A Letter To The People Around Me

Dear extroverted people, I’ve always dreamed of becoming like one of you. I thought that being like one of you will make me more like a normal person. I always think that I am weird because I am often reserved. It took me long to realize that I will never be an extrovert like you. That realization made me admire you. I admire you for two of reasons. One. I respect you because it didn’t take you long to get along with everyone. How can you make friends with half of the class at the first day of school? What kind of charm, spell, or enchantment do you use? When I’m going to talk to a person, it takes a lot of mental revision before initiating a conversation. Usually my train of thought includes a topic, then question, and follow-up question until the person shares something so all I have to do is listen.

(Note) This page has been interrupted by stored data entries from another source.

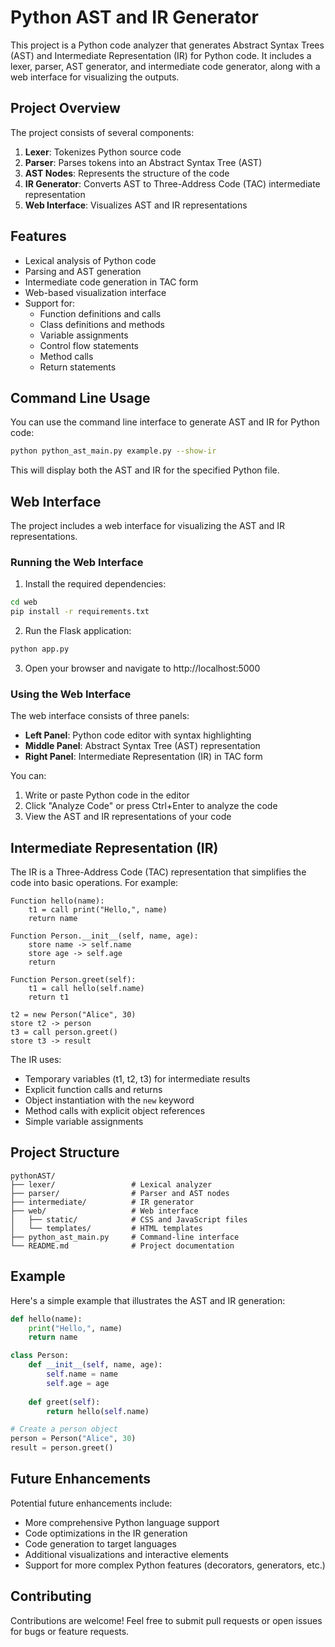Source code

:# Python AST and IR Generator

This project is a Python code analyzer that generates Abstract Syntax Trees (AST) and Intermediate Representation (IR) for Python code. It includes a lexer, parser, AST generator, and intermediate code generator, along with a web interface for visualizing the outputs.

## Project Overview

The project consists of several components:

1. **Lexer**: Tokenizes Python source code
2. **Parser**: Parses tokens into an Abstract Syntax Tree (AST)
3. **AST Nodes**: Represents the structure of the code
4. **IR Generator**: Converts AST to Three-Address Code (TAC) intermediate representation
5. **Web Interface**: Visualizes AST and IR representations

## Features

- Lexical analysis of Python code
- Parsing and AST generation
- Intermediate code generation in TAC form
- Web-based visualization interface
- Support for:
  - Function definitions and calls
  - Class definitions and methods
  - Variable assignments
  - Control flow statements
  - Method calls
  - Return statements

## Command Line Usage

You can use the command line interface to generate AST and IR for Python code:

```bash
python python_ast_main.py example.py --show-ir
```

This will display both the AST and IR for the specified Python file.

## Web Interface

The project includes a web interface for visualizing the AST and IR representations.

### Running the Web Interface

1. Install the required dependencies:
```bash
cd web
pip install -r requirements.txt
```

2. Run the Flask application:
```bash
python app.py
```

3. Open your browser and navigate to http://localhost:5000

### Using the Web Interface

The web interface consists of three panels:
- **Left Panel**: Python code editor with syntax highlighting
- **Middle Panel**: Abstract Syntax Tree (AST) representation
- **Right Panel**: Intermediate Representation (IR) in TAC form

You can:
1. Write or paste Python code in the editor
2. Click "Analyze Code" or press Ctrl+Enter to analyze the code
3. View the AST and IR representations of your code

## Intermediate Representation (IR)

The IR is a Three-Address Code (TAC) representation that simplifies the code into basic operations. For example:

```
Function hello(name):
    t1 = call print("Hello,", name)
    return name

Function Person.__init__(self, name, age):
    store name -> self.name
    store age -> self.age
    return

Function Person.greet(self):
    t1 = call hello(self.name)
    return t1

t2 = new Person("Alice", 30)
store t2 -> person
t3 = call person.greet()
store t3 -> result
```

The IR uses:
- Temporary variables (t1, t2, t3) for intermediate results
- Explicit function calls and returns
- Object instantiation with the `new` keyword
- Method calls with explicit object references
- Simple variable assignments

## Project Structure

```
pythonAST/
├── lexer/                 # Lexical analyzer
├── parser/                # Parser and AST nodes
├── intermediate/          # IR generator
├── web/                   # Web interface
│   ├── static/            # CSS and JavaScript files
│   └── templates/         # HTML templates
├── python_ast_main.py     # Command-line interface
└── README.md              # Project documentation
```

## Example

Here's a simple example that illustrates the AST and IR generation:

```python
def hello(name):
    print("Hello,", name)
    return name

class Person:
    def __init__(self, name, age):
        self.name = name
        self.age = age
    
    def greet(self):
        return hello(self.name)

# Create a person object
person = Person("Alice", 30)
result = person.greet()
```

## Future Enhancements

Potential future enhancements include:
- More comprehensive Python language support
- Code optimizations in the IR generation
- Code generation to target languages
- Additional visualizations and interactive elements
- Support for more complex Python features (decorators, generators, etc.)

## Contributing

Contributions are welcome! Feel free to submit pull requests or open issues for bugs or feature requests.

Two. I marvel at how it is natural for you to share your opinions. How can you do it without being afraid of the response that you will get? I always fear being called in class to share my opinion on things. It feels like any minute a person can oppose my beliefs and I don’t know how to defend it.

Dear teachers, it may seem to you that I am not trying enough to participate in the class. But please know that sometimes I want to participate but I was overwhelmed by fear. I am scared to answer because I focus more on the technicalities of things. I contemplate about the correct usage of grammar, choosing the right words, and the like. And by the time that I have picked the appropriate response, the discussion about the topic was over. Every word that I somehow managed to get out of my tongue was well rehearsed. I’m sorry for not being good enough in oral activities and group activities. I always felt like I’m not important enough to be heard. I also feel like I’m eccentric to belong in a group.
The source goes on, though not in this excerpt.